Starting with her critically acclaimed $50,000-budget film “I Will Follow,” DuVernay began releasing independent full-length features and those inside and outside of Hollywood began taking notice. Among them were emerging and established actors like David Oyelowo, Salli Richardson-Whitfield and Blair Underwood, who offered their services to DuVernay in support of her cause with relatively little compensation expected. In 2012, DuVernay’s “Middle of Nowhere” won her the Best Director award at Sundance, and in 2014, after being pulled in to direct the project by Oyelowo as a last-minute replacement, DuVernay’s “Selma” was nominated for Best Picture at the Oscars.

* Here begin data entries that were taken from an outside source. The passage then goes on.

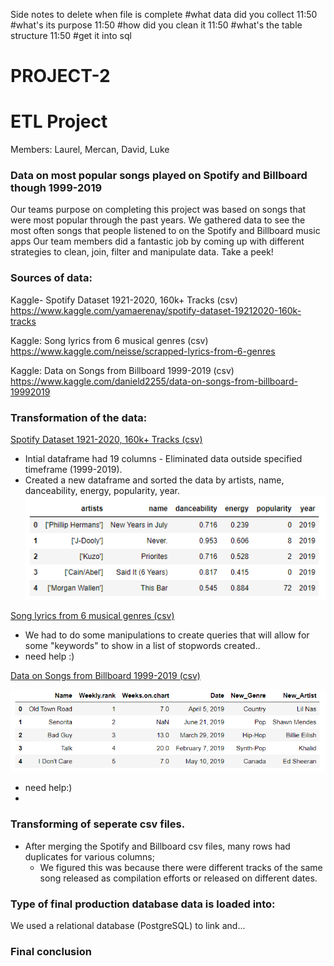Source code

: Side notes to delete when file is complete 
#what data did you collect
11:50
#what's its purpose
11:50
#how did you clean it
11:50
#what's the table structure
11:50
#get it into sql




# PROJECT-2
# ETL Project 

Members: Laurel, Mercan, David, Luke

###  Data on most popular songs played on Spotify and Billboard though 1999-2019

Our teams purpose on completing this project was based on songs that were most popular through the past years. We gathered data to see the most often songs that people listened to on the Spotify and Billboard music apps  Our team members did a fantastic job by coming up with different strategies to clean, join, filter and manipulate data. Take a peek!



### Sources of data:

Kaggle-  Spotify Dataset 1921-2020, 160k+ Tracks (csv)
https://www.kaggle.com/yamaerenay/spotify-dataset-19212020-160k-tracks 

Kaggle:  Song lyrics from 6 musical genres (csv)
https://www.kaggle.com/neisse/scrapped-lyrics-from-6-genres

Kaggle:  Data on Songs from Billboard 1999-2019 (csv)
https://www.kaggle.com/danield2255/data-on-songs-from-billboard-19992019



### Transformation of the data: 

 <ins> Spotify Dataset 1921-2020, 160k+ Tracks (csv) </ins> 
* Intial dataframe had 19 columns - Eliminated data outside specified timeframe (1999-2019).
* Created a new dataframe and sorted the data by artists, name, danceability, energy, popularity, year.
![Images/Spotify.PNG](Images/Spotify.PNG)

<ins> Song lyrics from 6 musical genres (csv) </ins> 
* We had to do some manipulations to create queries that will allow for some "keywords" to show in a list of stopwords created..
* need help :)

<ins> Data on Songs from Billboard 1999-2019 (csv)</ins>


![name-of-you-image](https://github.com/aslan1301/PROJECT-2/blob/main/Images/weekly%20rank.PNG?raw=true)
*  need help:)
* 



### Transforming of seperate csv files.
* After merging the Spotify and Billboard csv files, many rows had duplicates for various columns; 
	* We figured this was because there were different tracks of the same song released as compilation efforts or released on different dates.





### Type of final production database data is loaded into:

We used a relational database (PostgreSQL) to link and...



### Final conclusion 


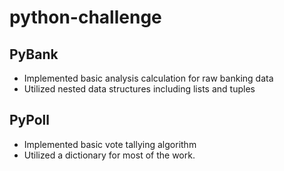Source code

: # python-challenge

## PyBank
* Implemented basic analysis calculation for raw banking data
* Utilized nested data structures including lists and tuples

## PyPoll
* Implemented basic vote tallying algorithm
* Utilized a dictionary for most of the work.
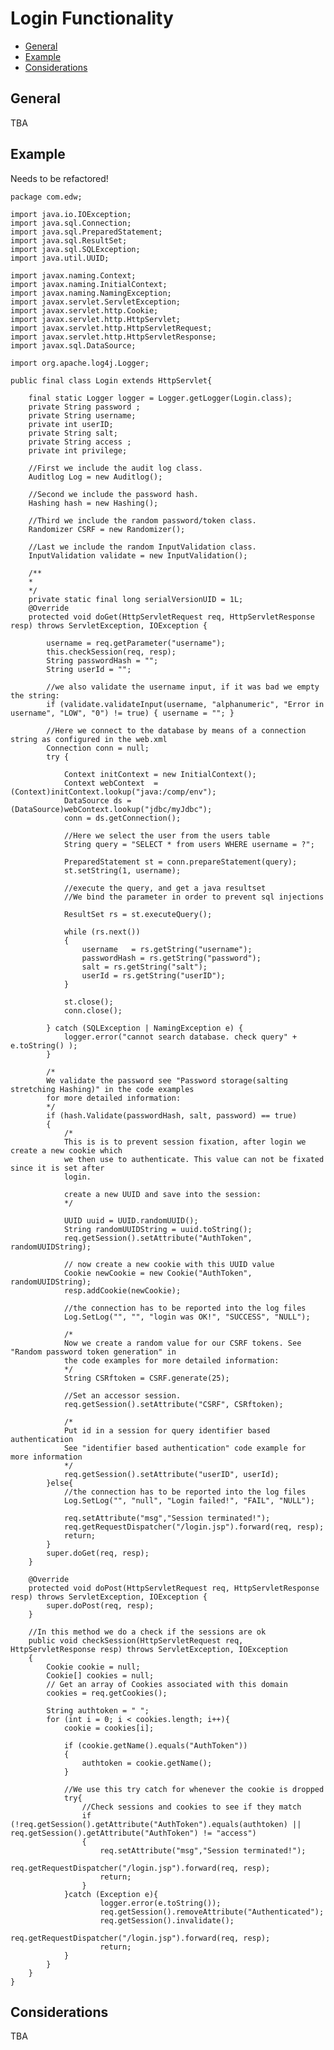 # Login Functionality 

- [General](#general)
- [Example](#example)
- [Considerations](#considerations)

## General
TBA

## Example
Needs to be refactored!

	package com.edw;

	import java.io.IOException;
	import java.sql.Connection;
	import java.sql.PreparedStatement;
	import java.sql.ResultSet;
	import java.sql.SQLException;
	import java.util.UUID;

	import javax.naming.Context;
	import javax.naming.InitialContext;
	import javax.naming.NamingException;
	import javax.servlet.ServletException;
	import javax.servlet.http.Cookie;
	import javax.servlet.http.HttpServlet;
	import javax.servlet.http.HttpServletRequest;
	import javax.servlet.http.HttpServletResponse;
	import javax.sql.DataSource;

	import org.apache.log4j.Logger;

	public final class Login extends HttpServlet{

		final static Logger logger = Logger.getLogger(Login.class);
		private String password ;
		private String username;
		private int userID;
		private String salt;
		private String access ;
		private int privilege;

		//First we include the audit log class.
		Auditlog Log = new Auditlog();
			
		//Second we include the password hash.
		Hashing hash = new Hashing();

		//Third we include the random password/token class.
		Randomizer CSRF = new Randomizer();
			
		//Last we include the random InputValidation class.
		InputValidation validate = new InputValidation();
			
		/**
		* 
		*/
		private static final long serialVersionUID = 1L;
		@Override
		protected void doGet(HttpServletRequest req, HttpServletResponse resp) throws ServletException, IOException {

			username = req.getParameter("username");
			this.checkSession(req, resp);
			String passwordHash = "";
			String userId = "";

			//we also validate the username input, if it was bad we empty the string:
			if (validate.validateInput(username, "alphanumeric", "Error in username", "LOW", "0") != true) { username = ""; }
		
			//Here we connect to the database by means of a connection string as configured in the web.xml 
			Connection conn = null;
			try {
					
				Context initContext = new InitialContext();
				Context webContext  = (Context)initContext.lookup("java:/comp/env");
				DataSource ds = (DataSource)webContext.lookup("jdbc/myJdbc");
				conn = ds.getConnection();	

				//Here we select the user from the users table
				String query = "SELECT * from users WHERE username = ?";
			
				PreparedStatement st = conn.prepareStatement(query);
				st.setString(1, username);
				
				//execute the query, and get a java resultset
				//We bind the parameter in order to prevent sql injections

				ResultSet rs = st.executeQuery();
				
				while (rs.next())
				{
					username   = rs.getString("username");
					passwordHash = rs.getString("password");
					salt = rs.getString("salt");
					userId = rs.getString("userID");
				}
				
				st.close();
				conn.close();
				
			} catch (SQLException | NamingException e) {
				logger.error("cannot search database. check query" + e.toString() );
			}

			/*
			We validate the password see "Password storage(salting stretching Hashing)" in the code examples
			for more detailed information:
			*/
			if (hash.Validate(passwordHash, salt, password) == true)
			{
				/*
				This is is to prevent session fixation, after login we create a new cookie which
				we then use to authenticate. This value can not be fixated since it is set after 
				login.

				create a new UUID and save into the session:
				*/

				UUID uuid = UUID.randomUUID();
				String randomUUIDString = uuid.toString();
				req.getSession().setAttribute("AuthToken", randomUUIDString);  
				
				// now create a new cookie with this UUID value
				Cookie newCookie = new Cookie("AuthToken", randomUUIDString);        	 
				resp.addCookie(newCookie);
				
				//the connection has to be reported into the log files
				Log.SetLog("", "", "login was OK!", "SUCCESS", "NULL");
				
				/*
				Now we create a random value for our CSRF tokens. See "Random password token generation" in
				the code examples for more detailed information:
				*/
				String CSRftoken = CSRF.generate(25);
				
				//Set an accessor session.
				req.getSession().setAttribute("CSRF", CSRftoken);  
				
				/*
				Put id in a session for query identifier based authentication
				See "identifier based authentication" code example for more information
				*/
				req.getSession().setAttribute("userID", userId);
			}else{
				//the connection has to be reported into the log files
				Log.SetLog("", "null", "Login failed!", "FAIL", "NULL");
			
				req.setAttribute("msg","Session terminated!");
				req.getRequestDispatcher("/login.jsp").forward(req, resp);
				return;
			}	
			super.doGet(req, resp);
		}

		@Override
		protected void doPost(HttpServletRequest req, HttpServletResponse resp) throws ServletException, IOException {
			super.doPost(req, resp);
		}

		//In this method we do a check if the sessions are ok
		public void checkSession(HttpServletRequest req, HttpServletResponse resp) throws ServletException, IOException
		{
			Cookie cookie = null;
			Cookie[] cookies = null;
			// Get an array of Cookies associated with this domain
			cookies = req.getCookies();
			
			String authtoken = " "; 
			for (int i = 0; i < cookies.length; i++){
				cookie = cookies[i];
					
				if (cookie.getName().equals("AuthToken"))
				{
					authtoken = cookie.getName(); 
				}
				
				//We use this try catch for whenever the cookie is dropped
				try{
					//Check sessions and cookies to see if they match
					if (!req.getSession().getAttribute("AuthToken").equals(authtoken) || req.getSession().getAttribute("AuthToken") != "access")
					{
						req.setAttribute("msg","Session terminated!");
						req.getRequestDispatcher("/login.jsp").forward(req, resp);
						return;
					}
				}catch (Exception e){
						logger.error(e.toString());
						req.getSession().removeAttribute("Authenticated");
						req.getSession().invalidate();
						req.getRequestDispatcher("/login.jsp").forward(req, resp);
						return;       
				}
			}    
		}
	}

## Considerations
TBA
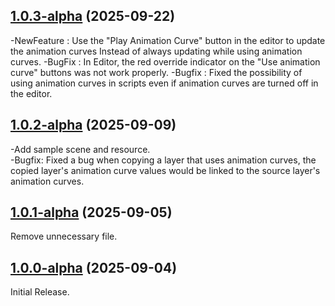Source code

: ## [1.0.3-alpha](https://github.com/bailknight1/spriteEffect/tree/1.0.3-alpha) (2025-09-22)
-NewFeature : Use the "Play Animation Curve" button in the editor to update the animation curves Instead of always updating while using animation curves.
-BugFix : In Editor, the red override indicator on the "Use animation curve" buttons was not work properly.
-Bugfix : Fixed the possibility of using animation curves in scripts even if animation curves are turned off in the editor.
## [1.0.2-alpha](https://github.com/bailknight1/spriteEffect/tree/1.0.2-alpha) (2025-09-09)
-Add sample scene and resource.<br>
-Bugfix: Fixed a bug when copying a layer that uses animation curves, the copied layer's animation curve values ​​would be linked to the source layer's animation curves.
## [1.0.1-alpha](https://github.com/bailknight1/spriteEffect/tree/1.0.1-alpha) (2025-09-05)
Remove unnecessary file.
## [1.0.0-alpha](https://github.com/bailknight1/spriteEffect/tree/1.0.0-alpha) (2025-09-04)
Initial Release.
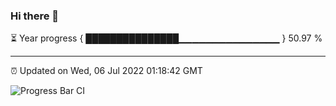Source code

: ### Hi there 👋

⏳ Year progress { ███████████████▁▁▁▁▁▁▁▁▁▁▁▁▁▁▁ } 50.97 %

---

⏰ Updated on Wed, 06 Jul 2022 01:18:42 GMT

![Progress Bar CI](https://github.com/liununu/liununu/workflows/Progress%20Bar%20CI/badge.svg)
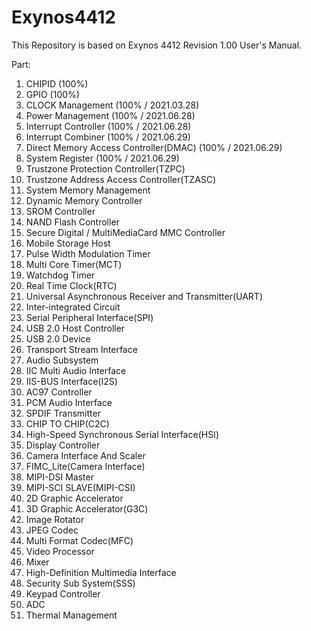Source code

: # Exynos4412
This Repository is based on Exynos 4412 Revision 1.00 User's Manual.

Part:
1.  CHIPID (100%)
2.  GPIO (100%)
3.  CLOCK Management (100% / 2021.03.28)
4.  Power Management (100% / 2021.06.28)
5.  Interrupt Controller (100% / 2021.06.28)
6.  Interrupt Combiner (100% / 2021.06.29)
7.  Direct Memory Access Controller(DMAC) (100% / 2021.06.29)
8.  System Register (100% / 2021.06.29)
9.  Trustzone Protection Controller(TZPC)
10. Trustzone Address Access Controller(TZASC)
11. System Memory Management
12. Dynamic Memory Controller
13. SROM Controller
14. NAND Flash Controller
15. Secure Digital / MultiMediaCard MMC Controller
16. Mobile Storage Host
17. Pulse Width Modulation Timer
18. Multi Core Timer(MCT)
19. Watchdog Timer
20. Real Time Clock(RTC)
21. Universal Asynchronous Receiver and Transmitter(UART)
22. Inter-integrated Circuit
23. Serial Peripheral Interface(SPI)
24. USB 2.0 Host Controller
25. USB 2.0 Device
26. Transport Stream Interface
27. Audio Subsystem
28. IIC Multi Audio Interface
29. IIS-BUS Interface(I2S)
30. AC97 Controller
31. PCM Audio Interface
32. SPDIF Transmitter
33. CHIP TO CHIP(C2C)
34. High-Speed Synchronous Serial Interface(HSI)
35. Display Controller
36. Camera Interface And Scaler
37. FIMC_Lite(Camera Interface)
38. MIPI-DSI Master
39. MIPI-SCI SLAVE(MIPI-CSI)
40. 2D Graphic Accelerator
41. 3D Graphic Accelerator(G3C)
42. Image Rotator
43. JPEG Codec
44. Multi Format Codec(MFC)
45. Video Processor
46. Mixer
47. High-Definition Multimedia Interface
48. Security Sub System(SSS)
49. Keypad Controller
50. ADC
51. Thermal Management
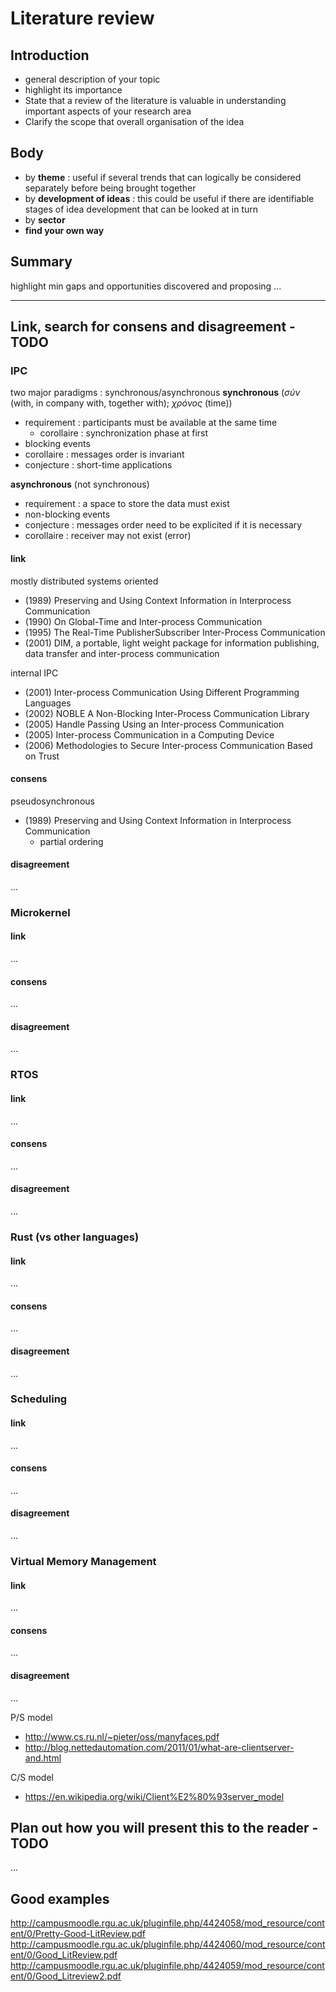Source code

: # Literature review

## Introduction

* general description of your topic
* highlight its importance
* State that a review of the literature is valuable in understanding important aspects of your research area
* Clarify the scope that overall organisation of the idea

## Body
* by **theme** : useful if several trends that can logically be considered separately before being brought together
* by **development of ideas** : this could be useful if there are identifiable stages of idea development that can be looked at in turn
* by **sector**
* **find your own way**

## Summary

highlight min gaps and opportunities discovered and proposing ...

------


## Link, search for consens and disagreement - TODO

### IPC

two major paradigms : synchronous/asynchronous
**synchronous** (*σύν* (with, in company with, together with); *χρόνος* (time))
* requirement : participants must be available at the same time
    * corollaire : synchronization phase at first
* blocking events
* corollaire : messages order is invariant
* conjecture : short-time applications

**asynchronous** (not synchronous)
* requirement : a space to store the data must exist
* non-blocking events
* conjecture : messages order need to be explicited if it is necessary
* corollaire : receiver may not exist (error)

#### link

mostly distributed systems oriented
* (1989) Preserving and Using Context Information in Interprocess Communication
* (1990) On Global-Time and Inter-process Communication
* (1995) The Real-Time PublisherSubscriber Inter-Process Communication
* (2001) DIM, a portable, light weight package for information publishing, data transfer and inter-process communication

internal IPC
* (2001) Inter-process Communication Using Different Programming Languages
* (2002) NOBLE A Non-Blocking Inter-Process Communication Library
* (2005) Handle Passing Using an Inter-process Communication
* (2005) Inter-process Communication in a Computing Device
* (2006) Methodologies to Secure Inter-process Communication Based on Trust

#### consens

pseudosynchronous
* (1989) Preserving and Using Context Information in Interprocess Communication
	* partial ordering

#### disagreement

...

### Microkernel

#### link

...

#### consens

...

#### disagreement

...

### RTOS

#### link

...

#### consens

...

#### disagreement

...

### Rust (vs other languages)

#### link

...

#### consens

...

#### disagreement

...

### Scheduling

#### link

...

#### consens

...

#### disagreement

...

### Virtual Memory Management

#### link

...

#### consens

...

#### disagreement

...

P/S model
* http://www.cs.ru.nl/~pieter/oss/manyfaces.pdf
* http://blog.nettedautomation.com/2011/01/what-are-clientserver-and.html

C/S model
* https://en.wikipedia.org/wiki/Client%E2%80%93server_model

## Plan out how you will present this to the reader - TODO

...

## Good examples

http://campusmoodle.rgu.ac.uk/pluginfile.php/4424058/mod_resource/content/0/Pretty-Good-LitReview.pdf
http://campusmoodle.rgu.ac.uk/pluginfile.php/4424060/mod_resource/content/0/Good_LitReview.pdf
http://campusmoodle.rgu.ac.uk/pluginfile.php/4424059/mod_resource/content/0/Good_Litreview2.pdf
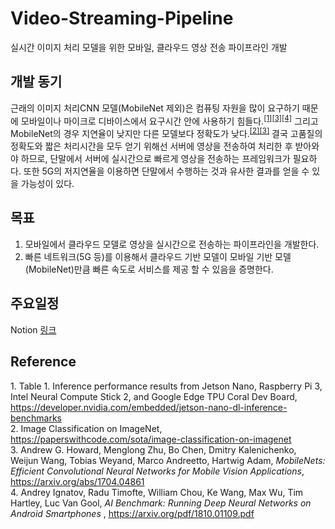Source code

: # Video-Streaming-Pipeline
실시간 이미지 처리 모델을 위한 모바일, 클라우드 영상 전송 파이프라인 개발

## 개발 동기
근래의 이미지 처리CNN 모델(MobileNet 제외)은 컴퓨팅 자원을 많이 요구하기 때문에 모바일이나 마이크로 디바이스에서 요구시간 안에 사용하기 힘들다.<sup>[[1]](#1)</sup><sup>[[3]](#3)</sup><sup>[[4]](#4)</sup> 그리고 MobileNet의 경우 지연율이 낮지만 다른 모델보다 정확도가 낮다.<sup>[[2]](#2)</sup><sup>[[3]](#3)</sup> 결국 고품질의 정확도와 짧은 처리시간을 모두 얻기 위해선 서버에 영상을 전송하여 처리한 후 받아와야 하므로, 단말에서 서버에 실시간으로 빠르게 영상을 전송하는 프레임워크가 필요하다. 또한 5G의 저지연율을 이용하면 단말에서 수행하는 것과 유사한 결과를 얻을 수 있을 가능성이 있다.

## 목표
1. 모바일에서 클라우드 모델로 영상을 실시간으로 전송하는 파이프라인을 개발한다.
2. 빠른 네트워크(5G 등)를 이용해서 클라우드 기반 모델이 모바일 기반 모델(MobileNet)만큼 빠른 속도로 서비스를 제공 할 수 있음을 증명한다.

## 주요일정
Notion [링크](https://www.notion.so/aff58c9b6b9e42f489443e14fd72606d)

## Reference
 <a name="1">1</a>. Table 1. Inference performance results from Jetson Nano, Raspberry Pi 3, Intel Neural Compute Stick 2, and Google Edge TPU Coral Dev Board, https://developer.nvidia.com/embedded/jetson-nano-dl-inference-benchmarks<br>
 <a name="2">2</a>. Image Classification on ImageNet, https://paperswithcode.com/sota/image-classification-on-imagenet<br>
 <a name="3">3</a>. Andrew G. Howard, Menglong Zhu, Bo Chen, Dmitry Kalenichenko, Weijun Wang, Tobias Weyand, Marco Andreetto, Hartwig Adam, _MobileNets: Efficient Convolutional Neural Networks for Mobile Vision Applications_, https://arxiv.org/abs/1704.04861<br>
 <a name="4">4</a>. Andrey Ignatov, Radu Timofte, William Chou, Ke Wang, Max Wu, Tim Hartley, Luc Van Gool, _AI Benchmark: Running Deep Neural Networks
on Android Smartphones_ , https://arxiv.org/pdf/1810.01109.pdf
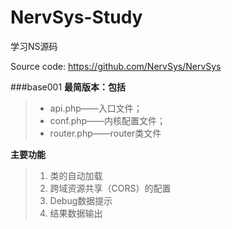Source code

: # NervSys-Study
学习NS源码

Source code: https://github.com/NervSys/NervSys

###base001
**最简版本：包括**
> - api.php——入口文件；	
> - conf.php——内核配置文件；	
> - router.php——router类文件

**主要功能**

> 1.  类的自动加载
> 2. 跨域资源共享（CORS）的配置
> 3. Debug数据提示
> 4. 结果数据输出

Still, if Hollywood thought such big-screen success would change or co-opt the now internationally known director, it had another thing coming. In May 2015, the activist took her rebellion to Twitter as she organized a widely attended “Rebel-a-Thon” that brought more than 40 Black filmmakers and celebs together in the Twitterverse, including Debbie Allen, Malcolm D. Lee and Oprah, to engage the masses and promote AFFRM’s 2015 Rebel membership drive. Four months later, in September, DuVernay rebranded AFFRM as ARRAY, to ensure African-Americans, women and filmmakers from the African diaspora were more effectively being promoted, seen and heard.

“I love her heart, her spirit and her consciousness,” offers Ada Babineaux, filmmaker and founder of Nommo Speaker’s Bureau, a booking agency for speakers, filmmakers and artists of color. Babineaux also admires how DuVernay has surrounded herself with a lot of the same people — including her cinematographer, current Oscar nominee Branford Young — regardless of her rising profile. “For her to keep the people she started with and then bring on more women of color to direct is phenomenal,” she says.

Concurrent with DuVernay’s high-profile activism, when it comes to film, a lot is changing whether Tinsel Town likes it or not. Over the past decade, a combination of factors have conspired to impact an increasingly out-of-touch Hollywood’s traditional grip on viewers, including the maturing of a younger generation diverse in both ethnicity and taste; the growing demands for inclusion by African-Americans, women and other socially marginalized groups; rapidly changing and more cost-effective technologies; and the much-publicized ‘Golden Age of the Small Screen’ and its provision of additional options for filmmakers, artists and viewers.

And while DuVernay’s timing and impact in the midst of such industry fluidity has been extraordinary, Babineaux clarifies that DuVernay, as the Oscar nominee herself has consistently said, didn’t “start this in a shell. She’s been handed the baton by people she treasures on the independent circuit,” a list including the likes of Julie Dash, Euzhan Palcy, Haile Gerima, Neema Barnette, Charles Burnett and fellow Oscar nominee Raoul Peck, to name a few. That acknowledged, “This is her time,” insists Babineaux, noting “some people can only ride that wave for a little bit, but she is putting a firm foundation around herself to keep moving forward.”

The great thing about it, continues Babineaux, is Duvernay fully knows “she can do films with or without Hollywood. You have to know that if Hollywood didn’t make you, then they can’t break you.

“And if you have a firm foundation of who you are, what your purpose is in this life and what you’ve been called forth to do, then you’ll move forward and do it regardless of whether you have the support of Hollywood or not.”